Box Retail RailsOverview

Box Retail Rails

Box Retail Rails are the in-person selling surface for a box. They pair device-linked client SDKs (a till app a merchant’s staff run on a phone or tablet) with the box’s retail-rails (RR) engine to enroll a terminal to a single merchant, sync the catalog, run a cart, take payments, and manage cashier sessions, all over HTTPS against the same box engine the dashboard and storefront use.

Unlike the merchant dashboard (the browser admin console) and the storefront render (the public shopfront), the retail rails are the hardware-till surface for selling face to face.

The rails are platform-agnostic: the RR engine and the device-linking contract are shared, and each platform ships its own client SDK. The first client is Android (box-arr), which embeds in a host’s own Android app. The RR engine is the @withpotter/rr-engine package composed into the box engine.

Clients

Where it sits

  • A retail client talks only to the box engine, the same engine the dashboard and storefront use.
  • A device is paired and approved from the dashboard (the merchant decides which store a device belongs to), then enrolls with a hardware-backed signing key.
  • Once enrolled, the device stays linked to that one merchant across app relaunches until it is explicitly unlinked.

Device linking model

A till is bound to exactly one merchant, enforced by the client SDK (and again by the RR engine at enrollment):

Request pairing

A fresh device requests a pairing code (RFC 8628 device-authorization flow).

Approve from the dashboard

A manager approves the device from the merchant dashboard, which decides the merchant the device belongs to.

Enroll

The device generates a hardware-backed key (e.g. the Android Keystore) and enrolls; from then on, every request is signed with that key.

Stay linked

Enrollment is persisted by the client SDK (device id + signing key), so the till resumes linked after relaunch. requestPairing() and enroll() refuse to run on an already-enrolled device; you must unlink() first to move the hardware to a different merchant.

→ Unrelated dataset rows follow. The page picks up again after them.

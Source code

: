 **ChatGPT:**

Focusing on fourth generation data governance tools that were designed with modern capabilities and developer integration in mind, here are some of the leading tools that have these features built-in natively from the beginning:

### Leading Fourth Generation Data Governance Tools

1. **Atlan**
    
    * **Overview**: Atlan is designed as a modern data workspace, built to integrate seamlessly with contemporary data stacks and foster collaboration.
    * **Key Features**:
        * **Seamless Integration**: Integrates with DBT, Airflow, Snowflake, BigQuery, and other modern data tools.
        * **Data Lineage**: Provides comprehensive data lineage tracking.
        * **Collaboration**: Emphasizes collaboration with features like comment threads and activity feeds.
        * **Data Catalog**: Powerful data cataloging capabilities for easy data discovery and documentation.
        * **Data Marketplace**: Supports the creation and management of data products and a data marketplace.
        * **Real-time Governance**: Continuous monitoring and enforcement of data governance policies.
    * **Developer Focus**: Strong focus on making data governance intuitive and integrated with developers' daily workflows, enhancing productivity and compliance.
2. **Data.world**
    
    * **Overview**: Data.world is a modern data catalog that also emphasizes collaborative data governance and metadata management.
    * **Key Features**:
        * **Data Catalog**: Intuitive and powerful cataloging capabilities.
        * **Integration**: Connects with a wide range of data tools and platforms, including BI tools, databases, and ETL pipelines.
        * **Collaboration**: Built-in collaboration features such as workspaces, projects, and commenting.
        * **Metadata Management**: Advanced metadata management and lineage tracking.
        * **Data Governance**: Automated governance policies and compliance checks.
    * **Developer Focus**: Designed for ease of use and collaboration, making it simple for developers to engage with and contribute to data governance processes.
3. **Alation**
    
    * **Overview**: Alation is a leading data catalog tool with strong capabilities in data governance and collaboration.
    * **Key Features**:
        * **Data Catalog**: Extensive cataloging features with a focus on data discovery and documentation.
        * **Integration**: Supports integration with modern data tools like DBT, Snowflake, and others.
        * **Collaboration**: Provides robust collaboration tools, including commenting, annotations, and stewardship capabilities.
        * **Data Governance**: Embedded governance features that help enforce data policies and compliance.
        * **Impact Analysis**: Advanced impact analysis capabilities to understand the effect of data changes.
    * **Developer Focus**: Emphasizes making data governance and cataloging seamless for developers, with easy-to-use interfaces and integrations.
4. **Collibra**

The single-merchant rule is defended on both ends: the client SDK blocks re-pairing a linked device, and the RR engine rejects a device key that is already live under another merchant at enrollment time.

Reconciliation

Till sales carry the dashboard order number (e.g. POS-481204), shown as the primary reference in the app’s sales history with the terminal transaction id in the sale detail. This lets in-store sales reconcile one-to-one against the orders the merchant sees in the dashboard.